▸ The data:
Start of Block
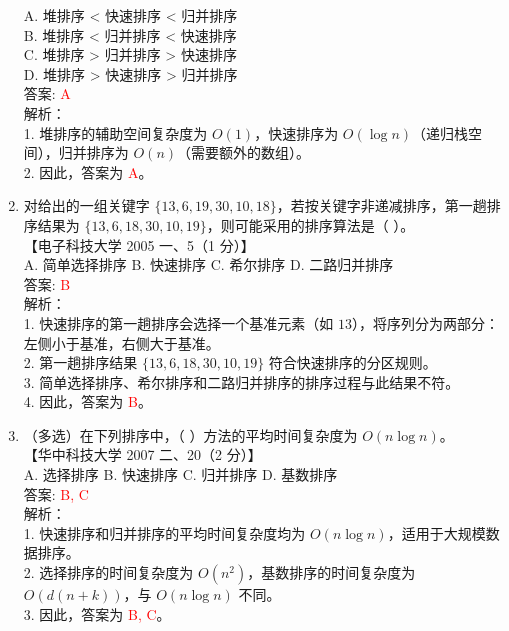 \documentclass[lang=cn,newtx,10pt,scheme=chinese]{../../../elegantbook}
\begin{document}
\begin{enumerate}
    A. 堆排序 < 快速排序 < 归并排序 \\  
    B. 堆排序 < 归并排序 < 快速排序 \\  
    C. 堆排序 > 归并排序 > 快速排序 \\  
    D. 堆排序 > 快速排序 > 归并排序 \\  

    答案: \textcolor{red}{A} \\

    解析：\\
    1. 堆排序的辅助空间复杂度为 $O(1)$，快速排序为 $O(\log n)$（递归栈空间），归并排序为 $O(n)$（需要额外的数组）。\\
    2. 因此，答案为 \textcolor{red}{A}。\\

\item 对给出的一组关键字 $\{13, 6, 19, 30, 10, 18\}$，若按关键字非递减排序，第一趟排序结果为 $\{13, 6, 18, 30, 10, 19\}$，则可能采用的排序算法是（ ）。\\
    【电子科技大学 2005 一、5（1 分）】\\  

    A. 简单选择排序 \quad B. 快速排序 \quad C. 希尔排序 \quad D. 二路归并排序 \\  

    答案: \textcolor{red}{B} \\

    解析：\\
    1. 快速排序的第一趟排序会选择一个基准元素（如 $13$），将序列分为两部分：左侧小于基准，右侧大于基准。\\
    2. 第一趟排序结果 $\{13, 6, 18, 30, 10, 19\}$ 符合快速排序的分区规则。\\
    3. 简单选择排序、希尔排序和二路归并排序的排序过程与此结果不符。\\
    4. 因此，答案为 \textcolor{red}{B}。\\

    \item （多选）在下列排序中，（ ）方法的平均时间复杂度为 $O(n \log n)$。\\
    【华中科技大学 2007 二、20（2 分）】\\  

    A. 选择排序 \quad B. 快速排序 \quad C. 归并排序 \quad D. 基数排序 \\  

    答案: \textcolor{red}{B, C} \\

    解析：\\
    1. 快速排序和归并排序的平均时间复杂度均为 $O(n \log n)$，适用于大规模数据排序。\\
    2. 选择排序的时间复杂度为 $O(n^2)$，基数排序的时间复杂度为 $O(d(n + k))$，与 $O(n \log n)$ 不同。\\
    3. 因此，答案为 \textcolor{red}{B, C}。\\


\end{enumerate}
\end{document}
End of Block
▸ Activity: Gather, from the listing above, every line carrying the word "简单选择排序".

▸ Exercise answer:
    A. 简单选择排序 \quad B. 快速排序 \quad C. 希尔排序 \quad D. 二路归并排序 \\  
    3. 简单选择排序、希尔排序和二路归并排序的排序过程与此结果不符。\\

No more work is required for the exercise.